* [Work to be completed]: Working from the listing below, pick each line containing the word "StringTok" and copy it.
** Opening Task data block **
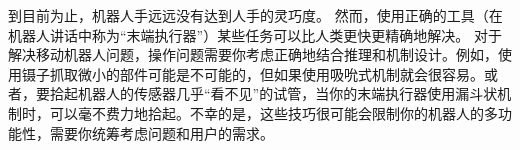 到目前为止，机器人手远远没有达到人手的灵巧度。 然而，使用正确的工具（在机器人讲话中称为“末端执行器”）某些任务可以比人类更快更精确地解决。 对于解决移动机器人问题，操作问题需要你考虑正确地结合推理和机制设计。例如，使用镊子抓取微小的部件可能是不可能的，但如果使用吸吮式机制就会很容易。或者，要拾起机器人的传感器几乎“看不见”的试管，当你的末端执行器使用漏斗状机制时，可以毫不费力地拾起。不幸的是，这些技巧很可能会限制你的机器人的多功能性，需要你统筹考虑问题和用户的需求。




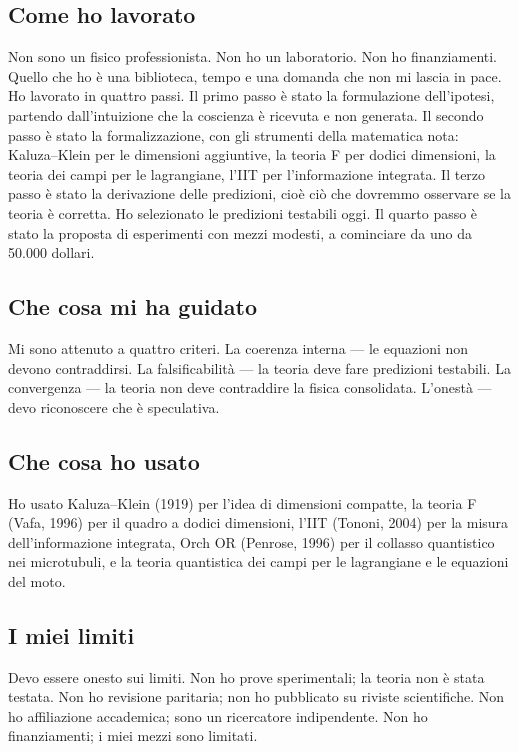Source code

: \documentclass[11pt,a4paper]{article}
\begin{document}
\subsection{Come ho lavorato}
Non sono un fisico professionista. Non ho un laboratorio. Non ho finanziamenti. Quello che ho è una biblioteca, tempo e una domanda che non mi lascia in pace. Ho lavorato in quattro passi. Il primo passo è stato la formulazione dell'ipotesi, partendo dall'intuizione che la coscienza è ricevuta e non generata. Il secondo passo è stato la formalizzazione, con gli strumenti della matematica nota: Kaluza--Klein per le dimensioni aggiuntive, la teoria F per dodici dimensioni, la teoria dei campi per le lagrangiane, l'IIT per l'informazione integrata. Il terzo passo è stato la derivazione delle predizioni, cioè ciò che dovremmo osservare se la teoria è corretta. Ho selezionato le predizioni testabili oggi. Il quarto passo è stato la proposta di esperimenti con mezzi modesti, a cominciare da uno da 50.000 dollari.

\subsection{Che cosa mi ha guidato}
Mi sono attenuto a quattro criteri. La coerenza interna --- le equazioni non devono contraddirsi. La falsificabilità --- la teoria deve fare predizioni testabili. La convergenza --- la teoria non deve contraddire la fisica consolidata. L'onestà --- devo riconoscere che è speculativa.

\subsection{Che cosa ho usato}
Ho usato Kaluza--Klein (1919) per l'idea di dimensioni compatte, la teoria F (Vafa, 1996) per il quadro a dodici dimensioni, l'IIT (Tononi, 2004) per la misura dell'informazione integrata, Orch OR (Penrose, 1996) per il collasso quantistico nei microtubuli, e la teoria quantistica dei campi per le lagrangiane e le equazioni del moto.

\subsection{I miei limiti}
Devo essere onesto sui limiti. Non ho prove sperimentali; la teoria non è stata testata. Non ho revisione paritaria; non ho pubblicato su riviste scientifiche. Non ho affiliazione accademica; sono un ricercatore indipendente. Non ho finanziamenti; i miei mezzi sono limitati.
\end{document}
** Closing Task data block **
** Opening Task data block **
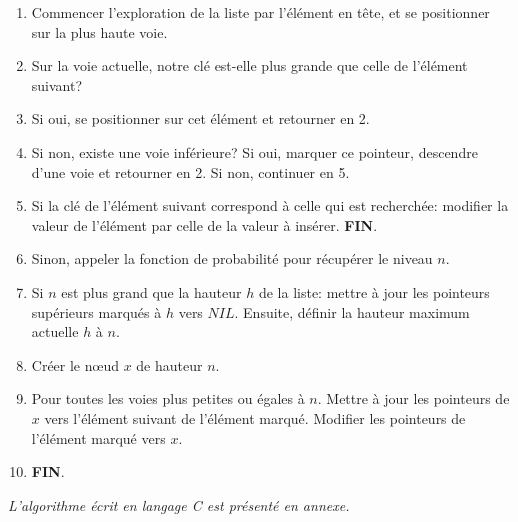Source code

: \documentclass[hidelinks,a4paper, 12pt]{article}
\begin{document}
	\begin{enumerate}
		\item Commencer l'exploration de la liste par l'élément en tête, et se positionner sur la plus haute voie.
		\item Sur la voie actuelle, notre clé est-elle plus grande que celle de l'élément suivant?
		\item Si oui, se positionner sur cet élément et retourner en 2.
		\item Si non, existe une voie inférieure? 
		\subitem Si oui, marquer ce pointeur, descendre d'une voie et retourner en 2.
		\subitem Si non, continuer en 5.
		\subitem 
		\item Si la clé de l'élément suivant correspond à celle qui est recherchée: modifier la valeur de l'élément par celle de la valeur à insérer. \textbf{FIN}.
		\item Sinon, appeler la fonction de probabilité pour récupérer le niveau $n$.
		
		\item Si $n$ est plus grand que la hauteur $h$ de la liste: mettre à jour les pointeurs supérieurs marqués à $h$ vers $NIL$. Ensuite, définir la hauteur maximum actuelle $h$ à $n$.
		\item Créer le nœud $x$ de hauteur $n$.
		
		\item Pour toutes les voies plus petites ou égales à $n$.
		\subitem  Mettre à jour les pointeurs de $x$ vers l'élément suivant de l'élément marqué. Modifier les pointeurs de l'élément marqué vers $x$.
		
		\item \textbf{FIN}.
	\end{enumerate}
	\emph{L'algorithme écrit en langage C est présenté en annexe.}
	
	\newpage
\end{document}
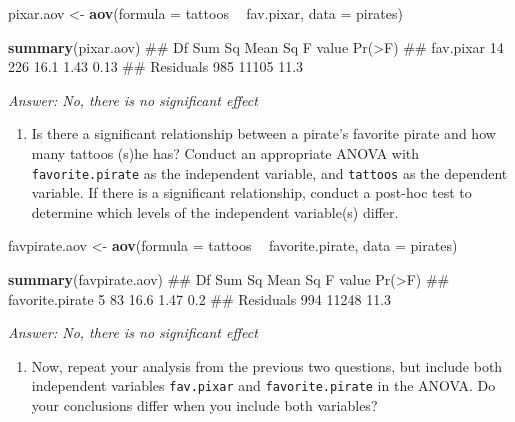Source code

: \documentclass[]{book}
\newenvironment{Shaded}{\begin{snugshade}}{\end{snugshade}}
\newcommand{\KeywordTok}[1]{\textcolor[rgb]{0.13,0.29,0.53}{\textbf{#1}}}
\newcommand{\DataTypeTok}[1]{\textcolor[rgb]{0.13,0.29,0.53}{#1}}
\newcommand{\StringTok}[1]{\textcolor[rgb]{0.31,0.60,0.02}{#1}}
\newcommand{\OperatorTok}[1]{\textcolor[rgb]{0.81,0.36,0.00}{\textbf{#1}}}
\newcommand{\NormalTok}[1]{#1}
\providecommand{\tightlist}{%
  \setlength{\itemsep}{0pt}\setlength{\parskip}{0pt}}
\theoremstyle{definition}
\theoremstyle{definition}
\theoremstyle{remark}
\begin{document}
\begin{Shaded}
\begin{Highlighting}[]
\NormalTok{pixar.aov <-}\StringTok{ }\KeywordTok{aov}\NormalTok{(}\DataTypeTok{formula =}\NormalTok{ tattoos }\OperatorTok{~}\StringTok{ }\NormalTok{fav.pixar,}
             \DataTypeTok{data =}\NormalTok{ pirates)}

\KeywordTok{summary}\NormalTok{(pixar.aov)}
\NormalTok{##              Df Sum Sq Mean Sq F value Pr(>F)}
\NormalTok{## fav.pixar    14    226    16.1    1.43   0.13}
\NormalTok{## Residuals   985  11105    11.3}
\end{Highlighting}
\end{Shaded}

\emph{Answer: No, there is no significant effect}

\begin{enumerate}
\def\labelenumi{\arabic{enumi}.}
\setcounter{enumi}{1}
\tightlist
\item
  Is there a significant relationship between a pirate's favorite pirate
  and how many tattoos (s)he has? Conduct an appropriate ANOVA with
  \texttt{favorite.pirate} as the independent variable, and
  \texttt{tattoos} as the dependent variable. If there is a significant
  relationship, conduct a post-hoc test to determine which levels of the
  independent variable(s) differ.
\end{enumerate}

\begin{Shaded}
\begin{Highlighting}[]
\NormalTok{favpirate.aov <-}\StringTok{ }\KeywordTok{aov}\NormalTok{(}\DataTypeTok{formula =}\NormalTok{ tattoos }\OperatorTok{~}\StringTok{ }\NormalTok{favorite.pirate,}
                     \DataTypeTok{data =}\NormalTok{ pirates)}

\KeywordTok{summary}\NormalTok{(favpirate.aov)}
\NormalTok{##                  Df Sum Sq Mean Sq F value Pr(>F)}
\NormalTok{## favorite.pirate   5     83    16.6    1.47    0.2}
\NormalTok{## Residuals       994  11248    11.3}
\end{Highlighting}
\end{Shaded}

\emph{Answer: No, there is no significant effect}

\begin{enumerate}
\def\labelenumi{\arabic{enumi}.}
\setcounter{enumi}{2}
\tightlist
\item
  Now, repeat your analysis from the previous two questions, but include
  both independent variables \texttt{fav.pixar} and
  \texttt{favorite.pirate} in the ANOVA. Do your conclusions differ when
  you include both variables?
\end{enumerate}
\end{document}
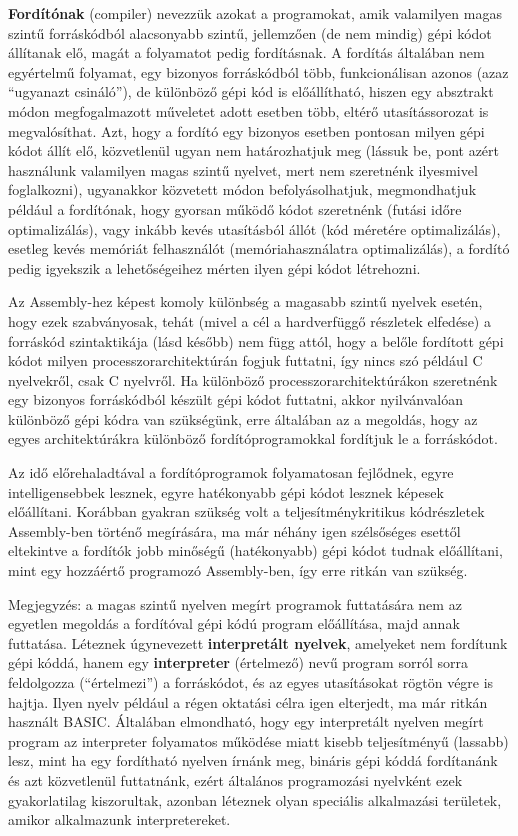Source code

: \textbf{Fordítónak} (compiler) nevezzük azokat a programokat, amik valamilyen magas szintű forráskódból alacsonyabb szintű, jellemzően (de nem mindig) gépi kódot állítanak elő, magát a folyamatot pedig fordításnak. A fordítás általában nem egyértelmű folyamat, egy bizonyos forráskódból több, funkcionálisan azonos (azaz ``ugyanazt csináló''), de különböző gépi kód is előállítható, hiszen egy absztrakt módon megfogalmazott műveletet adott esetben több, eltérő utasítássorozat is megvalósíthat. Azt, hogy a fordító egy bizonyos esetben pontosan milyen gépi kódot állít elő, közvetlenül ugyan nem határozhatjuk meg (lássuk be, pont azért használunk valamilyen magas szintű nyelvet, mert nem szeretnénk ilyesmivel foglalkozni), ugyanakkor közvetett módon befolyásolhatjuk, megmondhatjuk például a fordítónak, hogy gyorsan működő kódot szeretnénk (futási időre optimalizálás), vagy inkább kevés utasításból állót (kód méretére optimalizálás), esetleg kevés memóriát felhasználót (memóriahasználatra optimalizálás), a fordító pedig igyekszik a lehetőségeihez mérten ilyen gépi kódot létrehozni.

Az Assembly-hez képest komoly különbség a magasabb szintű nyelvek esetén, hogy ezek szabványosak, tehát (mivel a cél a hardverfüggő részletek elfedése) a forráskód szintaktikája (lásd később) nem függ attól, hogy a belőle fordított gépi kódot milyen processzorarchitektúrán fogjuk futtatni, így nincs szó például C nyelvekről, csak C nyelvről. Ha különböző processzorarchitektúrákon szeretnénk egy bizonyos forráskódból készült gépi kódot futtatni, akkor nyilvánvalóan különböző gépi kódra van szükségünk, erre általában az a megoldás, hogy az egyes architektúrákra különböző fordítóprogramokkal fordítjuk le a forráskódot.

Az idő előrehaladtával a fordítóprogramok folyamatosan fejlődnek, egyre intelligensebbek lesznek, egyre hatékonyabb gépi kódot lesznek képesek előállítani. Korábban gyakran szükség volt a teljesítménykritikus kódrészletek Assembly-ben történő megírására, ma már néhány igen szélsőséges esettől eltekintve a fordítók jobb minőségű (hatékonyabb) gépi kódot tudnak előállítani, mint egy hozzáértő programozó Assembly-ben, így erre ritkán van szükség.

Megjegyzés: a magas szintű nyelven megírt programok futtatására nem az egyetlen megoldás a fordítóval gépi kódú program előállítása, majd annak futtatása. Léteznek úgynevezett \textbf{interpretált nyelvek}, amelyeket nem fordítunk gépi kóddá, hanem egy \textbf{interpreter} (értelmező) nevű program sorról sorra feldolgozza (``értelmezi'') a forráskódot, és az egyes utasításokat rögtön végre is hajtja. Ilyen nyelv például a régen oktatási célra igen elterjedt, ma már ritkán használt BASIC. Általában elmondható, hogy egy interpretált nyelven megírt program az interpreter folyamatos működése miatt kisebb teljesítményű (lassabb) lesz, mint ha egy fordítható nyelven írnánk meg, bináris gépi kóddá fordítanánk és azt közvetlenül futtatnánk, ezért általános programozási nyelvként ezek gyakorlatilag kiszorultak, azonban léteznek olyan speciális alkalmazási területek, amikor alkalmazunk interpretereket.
** Closing Task data block **
** Opening Task data block **
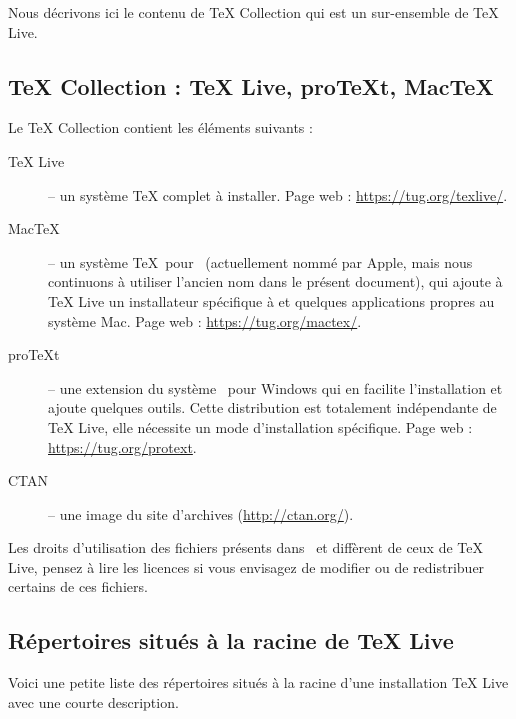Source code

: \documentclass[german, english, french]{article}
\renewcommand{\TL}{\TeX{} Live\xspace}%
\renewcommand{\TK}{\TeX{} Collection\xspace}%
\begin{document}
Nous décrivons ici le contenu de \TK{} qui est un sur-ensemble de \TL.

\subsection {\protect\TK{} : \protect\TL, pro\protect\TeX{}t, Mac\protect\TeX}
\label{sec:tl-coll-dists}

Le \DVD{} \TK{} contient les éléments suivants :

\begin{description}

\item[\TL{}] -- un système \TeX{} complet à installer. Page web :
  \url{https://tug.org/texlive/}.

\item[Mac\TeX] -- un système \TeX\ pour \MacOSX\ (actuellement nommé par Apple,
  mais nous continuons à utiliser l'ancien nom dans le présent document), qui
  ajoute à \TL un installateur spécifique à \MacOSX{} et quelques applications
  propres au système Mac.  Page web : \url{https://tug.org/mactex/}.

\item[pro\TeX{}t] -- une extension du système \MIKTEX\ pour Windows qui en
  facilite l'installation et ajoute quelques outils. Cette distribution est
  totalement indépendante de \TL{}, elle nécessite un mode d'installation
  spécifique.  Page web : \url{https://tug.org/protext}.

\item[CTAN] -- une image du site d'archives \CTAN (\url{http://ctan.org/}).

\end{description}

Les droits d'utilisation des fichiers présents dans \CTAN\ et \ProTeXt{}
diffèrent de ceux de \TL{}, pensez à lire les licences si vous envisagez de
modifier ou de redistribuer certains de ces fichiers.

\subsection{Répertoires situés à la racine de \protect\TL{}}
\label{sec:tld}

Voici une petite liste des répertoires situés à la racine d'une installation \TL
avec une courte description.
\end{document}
** Closing Task data block **
* [Output of the task]:
\newcommand{\StringTok}[1]{\textcolor[rgb]{0.31,0.60,0.02}{#1}}
\NormalTok{pixar.aov <-}\StringTok{ }\KeywordTok{aov}\NormalTok{(}\DataTypeTok{formula =}\NormalTok{ tattoos }\OperatorTok{~}\StringTok{ }\NormalTok{fav.pixar,}
\NormalTok{favpirate.aov <-}\StringTok{ }\KeywordTok{aov}\NormalTok{(}\DataTypeTok{formula =}\NormalTok{ tattoos }\OperatorTok{~}\StringTok{ }\NormalTok{favorite.pirate,}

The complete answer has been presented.